## Exercise
From the listing below, return every line with the string "dromeroc" in it.
┌─ Given data
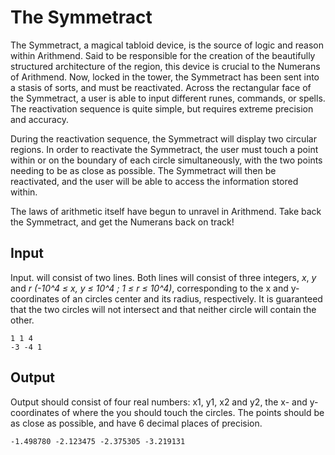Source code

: # The Symmetract

The Symmetract, a magical tabloid device, is the source of logic and reason within Arithmend. Said to be responsible for the creation of the beautifully structured architecture of the region, this device is crucial to the Numerans of Arithmend. Now, locked in the tower, the Symmetract has been sent into a stasis of sorts, and must be reactivated. Across the rectangular face of the Symmetract, a user is able to input different runes, commands, or spells. The reactivation sequence is quite simple, but requires extreme precision and accuracy.

During the reactivation sequence, the Symmetract will display two circular regions. In order to reactivate the Symmetract, the user must touch a point within or on the boundary of each circle simultaneously, with the two points needing to be as close as possible. The Symmetract will then be reactivated, and the user will be able to access the information stored within.

The laws of arithmetic itself have begun to unravel in Arithmend. Take back the Symmetract, and get the Numerans back on track!

## Input

Input. will consist of two lines. Both lines will consist of three integers, _x_, _y_ and _r_ _(-10^4 ≤ x, y ≤ 10^4 ; 1 ≤ r ≤ 10^4)_, corresponding to the x and y-coordinates of an circles center and its radius, respectively. It is guaranteed that the two circles will not intersect and that neither circle will contain the other.

```
1 1 4
-3 -4 1
```

## Output

Output should consist of four real numbers: x1, y1, x2 and y2, the x- and y-coordinates of where
the you should touch the circles. The points should be as close as possible, and have 6 decimal places of precision.

```
-1.498780 -2.123475 -2.375305 -3.219131
```
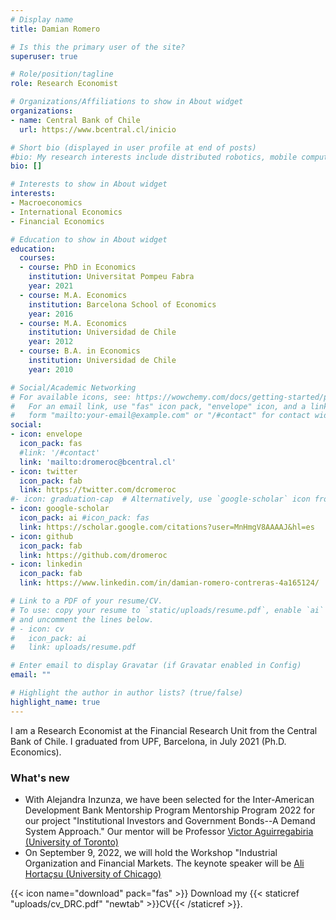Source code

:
 ```yaml
---
# Display name
title: Damian Romero

# Is this the primary user of the site?
superuser: true

# Role/position/tagline
role: Research Economist

# Organizations/Affiliations to show in About widget
organizations:
- name: Central Bank of Chile
  url: https://www.bcentral.cl/inicio

# Short bio (displayed in user profile at end of posts)
#bio: My research interests include distributed robotics, mobile computing and programmable matter.
bio: []

# Interests to show in About widget
interests:
- Macroeconomics
- International Economics
- Financial Economics

# Education to show in About widget
education:
  courses:
  - course: PhD in Economics
    institution: Universitat Pompeu Fabra
    year: 2021
  - course: M.A. Economics
    institution: Barcelona School of Economics
    year: 2016
  - course: M.A. Economics
    institution: Universidad de Chile
    year: 2012
  - course: B.A. in Economics
    institution: Universidad de Chile
    year: 2010

# Social/Academic Networking
# For available icons, see: https://wowchemy.com/docs/getting-started/page-builder/#icons
#   For an email link, use "fas" icon pack, "envelope" icon, and a link in the
#   form "mailto:your-email@example.com" or "/#contact" for contact widget.
social:
- icon: envelope
  icon_pack: fas
  #link: '/#contact'
  link: 'mailto:dromeroc@bcentral.cl'
- icon: twitter
  icon_pack: fab
  link: https://twitter.com/dcromeroc
#- icon: graduation-cap  # Alternatively, use `google-scholar` icon from `ai` icon pack
- icon: google-scholar
  icon_pack: ai #icon_pack: fas
  link: https://scholar.google.com/citations?user=MnHmgV8AAAAJ&hl=es
- icon: github
  icon_pack: fab
  link: https://github.com/dromeroc
- icon: linkedin
  icon_pack: fab
  link: https://www.linkedin.com/in/damian-romero-contreras-4a165124/

# Link to a PDF of your resume/CV.
# To use: copy your resume to `static/uploads/resume.pdf`, enable `ai` icons in `params.toml`, 
# and uncomment the lines below.
# - icon: cv
#   icon_pack: ai
#   link: uploads/resume.pdf

# Enter email to display Gravatar (if Gravatar enabled in Config)
email: ""

# Highlight the author in author lists? (true/false)
highlight_name: true
---
```


I am a Research Economist at the Financial Research Unit from the Central Bank of Chile. I graduated from UPF, Barcelona, in July 2021 (Ph.D. Economics).

### **What's new**
- With Alejandra Inzunza, we have been selected for the Inter-American Development Bank Mentorship Program Mentorship Program 2022 for our 
project "Institutional Investors and Government Bonds--A Demand System Approach." Our mentor will be 
Professor [Victor Aguirregabiria (University of Toronto)](https://sites.google.com/view/victoraguirregabiriaswebsite/home)
- On September 9, 2022, we will hold the Workshop "Industrial Organization and Financial Markets. 
The keynote speaker will be [Ali Hortaçsu (University of Chicago)](https://home.uchicago.edu/~hortacsu/)

{{< icon name="download" pack="fas" >}} Download my {{< staticref "uploads/cv_DRC.pdf" "newtab" >}}CV{{< /staticref >}}.
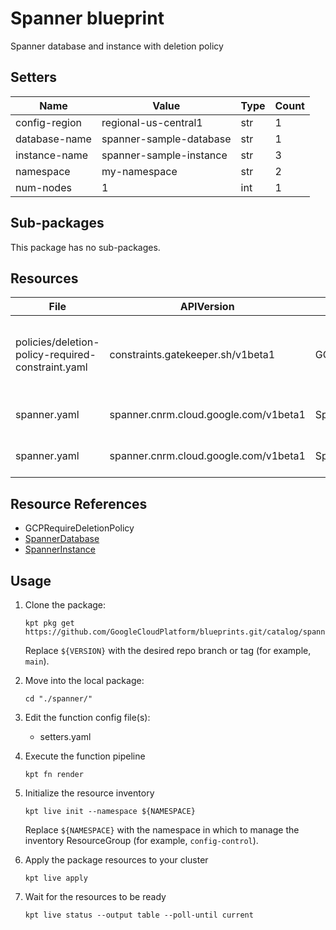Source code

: <!-- BEGINNING OF PRE-COMMIT-BLUEPRINT DOCS HOOK:TITLE -->
# Spanner blueprint


<!-- END OF PRE-COMMIT-BLUEPRINT DOCS HOOK:TITLE -->
<!-- BEGINNING OF PRE-COMMIT-BLUEPRINT DOCS HOOK:BODY -->
Spanner database and instance with deletion policy

## Setters

|     Name      |          Value          | Type | Count |
|---------------|-------------------------|------|-------|
| config-region | regional-us-central1    | str  |     1 |
| database-name | spanner-sample-database | str  |     1 |
| instance-name | spanner-sample-instance | str  |     3 |
| namespace     | my-namespace            | str  |     2 |
| num-nodes     |                       1 | int  |     1 |

## Sub-packages

This package has no sub-packages.

## Resources

|                       File                        |              APIVersion               |           Kind           |                        Name                         |  Namespace   |
|---------------------------------------------------|---------------------------------------|--------------------------|-----------------------------------------------------|--------------|
| policies/deletion-policy-required-constraint.yaml | constraints.gatekeeper.sh/v1beta1     | GCPRequireDeletionPolicy | enforce-deletion-policy-annotation-spanner-instance |              |
| spanner.yaml                                      | spanner.cnrm.cloud.google.com/v1beta1 | SpannerDatabase          | spanner-sample-database                             | my-namespace |
| spanner.yaml                                      | spanner.cnrm.cloud.google.com/v1beta1 | SpannerInstance          | spanner-sample-instance                             | my-namespace |

## Resource References

- GCPRequireDeletionPolicy
- [SpannerDatabase](https://cloud.google.com/config-connector/docs/reference/resource-docs/spanner/spannerdatabase)
- [SpannerInstance](https://cloud.google.com/config-connector/docs/reference/resource-docs/spanner/spannerinstance)

## Usage

1.  Clone the package:
    ```shell
    kpt pkg get https://github.com/GoogleCloudPlatform/blueprints.git/catalog/spanner@${VERSION}
    ```
    Replace `${VERSION}` with the desired repo branch or tag
    (for example, `main`).

1.  Move into the local package:
    ```shell
    cd "./spanner/"
    ```

1.  Edit the function config file(s):
    - setters.yaml

1.  Execute the function pipeline
    ```shell
    kpt fn render
    ```

1.  Initialize the resource inventory
    ```shell
    kpt live init --namespace ${NAMESPACE}
    ```
    Replace `${NAMESPACE}` with the namespace in which to manage
    the inventory ResourceGroup (for example, `config-control`).

1.  Apply the package resources to your cluster
    ```shell
    kpt live apply
    ```

1.  Wait for the resources to be ready
    ```shell
    kpt live status --output table --poll-until current
    ```

<!-- END OF PRE-COMMIT-BLUEPRINT DOCS HOOK:BODY -->
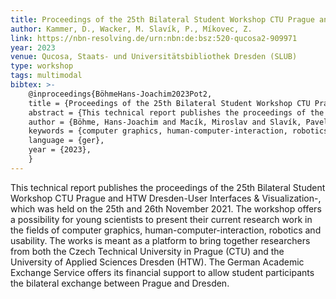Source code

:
 ```yaml
---
title: Proceedings of the 25th Bilateral Student Workshop CTU Prague and HTW Dresden - User Interfaces & Visualization
author: Kammer, D., Wacker, M. Slavík, P., Míkovec, Z.
link: https://nbn-resolving.de/urn:nbn:de:bsz:520-qucosa2-909971
year: 2023
venue: Qucosa, Staats- und Universitätsbibliothek Dresden (SLUB)
type: workshop
tags: multimodal
bibtex: >-
    @inproceedings{BöhmeHans-Joachim2023Pot2,
    title = {Proceedings of the 25th Bilateral Student Workshop CTU Prague and HTW Dresden - User Interfaces & Visualization},
    abstract = {This technical report publishes the proceedings of the 25th Bilateral Student Workshop CTU Prague and HTW Dresden - User Interfaces & Visualization -, which was held on the 25th and 26th November 2021. The workshop offers a possibility for young scientists to present their current research work in the fields of computer graphics, human-computer-interaction, robotics and usability. The works is meant as a platform to bring together researchers from both the Czech Technical University in Prague (CTU) and the University of Applied Sciences Dresden (HTW). The German Academic Exchange Service offers its financial support to allow student participants the bilateral exchange between Prague and Dresden.},
    author = {Böhme, Hans-Joachim and Macík, Miroslav and Slavík, Pavel and Kammer, Dietrich and Brose, Jan},
    keywords = {computer graphics, human-computer-interaction, robotics, usability;Computergrafik, Mensch-Computer-Interaktion, Robotik, Usability},
    language = {ger},
    year = {2023},
    }
---
```

This technical report publishes the proceedings of the 25th Bilateral Student Workshop CTU Prague and HTW Dresden-User Interfaces & Visualization-, which was held on the 25th and 26th November 2021. The workshop offers a possibility for young scientists to present their current research work in the fields of computer graphics, human-computer-interaction, robotics and usability. The works is meant as a platform to bring together researchers from both the Czech Technical University in Prague (CTU) and the University of Applied Sciences Dresden (HTW). The German Academic Exchange Service offers its financial support to allow student participants the bilateral exchange between Prague and Dresden.
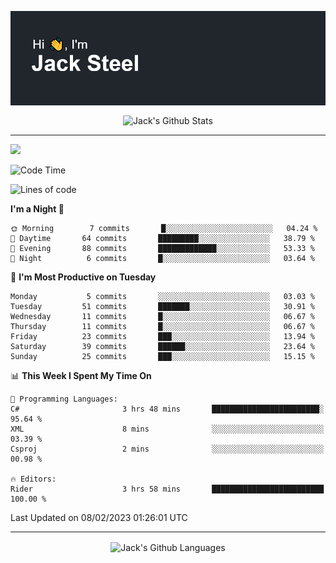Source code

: <p align="center">
  <img align="center" src="https://github.com/JackSteel97/JackSteel97/blob/main/header.png?raw=true" alt="Hi, I'm Jack Steel" /> 
 </p>
<p align="center">
 <img align="center" src="https://github-readme-stats.vercel.app/api?username=jacksteel97&show_icons=true&count_private=true&theme=dracula" alt="Jack's Github Stats" /> 
</p>

<hr/>

![](https://komarev.com/ghpvc/?username=jacksteel97&color=blue)
<!--START_SECTION:waka-->
![Code Time](http://img.shields.io/badge/Code%20Time-517%20hrs%2021%20mins-blue)

![Lines of code](https://img.shields.io/badge/From%20Hello%20World%20I%27ve%20Written-861%20Thousand%20lines%20of%20code-blue)

**I'm a Night 🦉** 

```text
🌞 Morning        7 commits       █░░░░░░░░░░░░░░░░░░░░░░░░   04.24 % 
🌆 Daytime       64 commits       █████████░░░░░░░░░░░░░░░░   38.79 % 
🌃 Evening       88 commits       █████████████░░░░░░░░░░░░   53.33 % 
🌙 Night          6 commits       █░░░░░░░░░░░░░░░░░░░░░░░░   03.64 % 

```
📅 **I'm Most Productive on Tuesday** 

```text
Monday           5 commits       ░░░░░░░░░░░░░░░░░░░░░░░░░   03.03 % 
Tuesday         51 commits       ███████░░░░░░░░░░░░░░░░░░   30.91 % 
Wednesday       11 commits       █░░░░░░░░░░░░░░░░░░░░░░░░   06.67 % 
Thursday        11 commits       █░░░░░░░░░░░░░░░░░░░░░░░░   06.67 % 
Friday          23 commits       ███░░░░░░░░░░░░░░░░░░░░░░   13.94 % 
Saturday        39 commits       ██████░░░░░░░░░░░░░░░░░░░   23.64 % 
Sunday          25 commits       ███░░░░░░░░░░░░░░░░░░░░░░   15.15 % 

```


📊 **This Week I Spent My Time On** 

```text
💬 Programming Languages: 
C#                       3 hrs 48 mins       ████████████████████████░   95.64 % 
XML                      8 mins              ░░░░░░░░░░░░░░░░░░░░░░░░░   03.39 % 
Csproj                   2 mins              ░░░░░░░░░░░░░░░░░░░░░░░░░   00.98 % 

🔥 Editors: 
Rider                    3 hrs 58 mins       █████████████████████████   100.00 % 

```


 Last Updated on 08/02/2023 01:26:01 UTC
<!--END_SECTION:waka-->

<hr/>

<p align="center">
    <img align="center" src="http://github-profile-summary-cards.vercel.app/api/cards/repos-per-language?username=jacksteel97&theme=2077" alt="Jack's Github Languages" /> 
</p>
└─
## Task response
  link: 'mailto:dromeroc@bcentral.cl'
  link: https://github.com/dromeroc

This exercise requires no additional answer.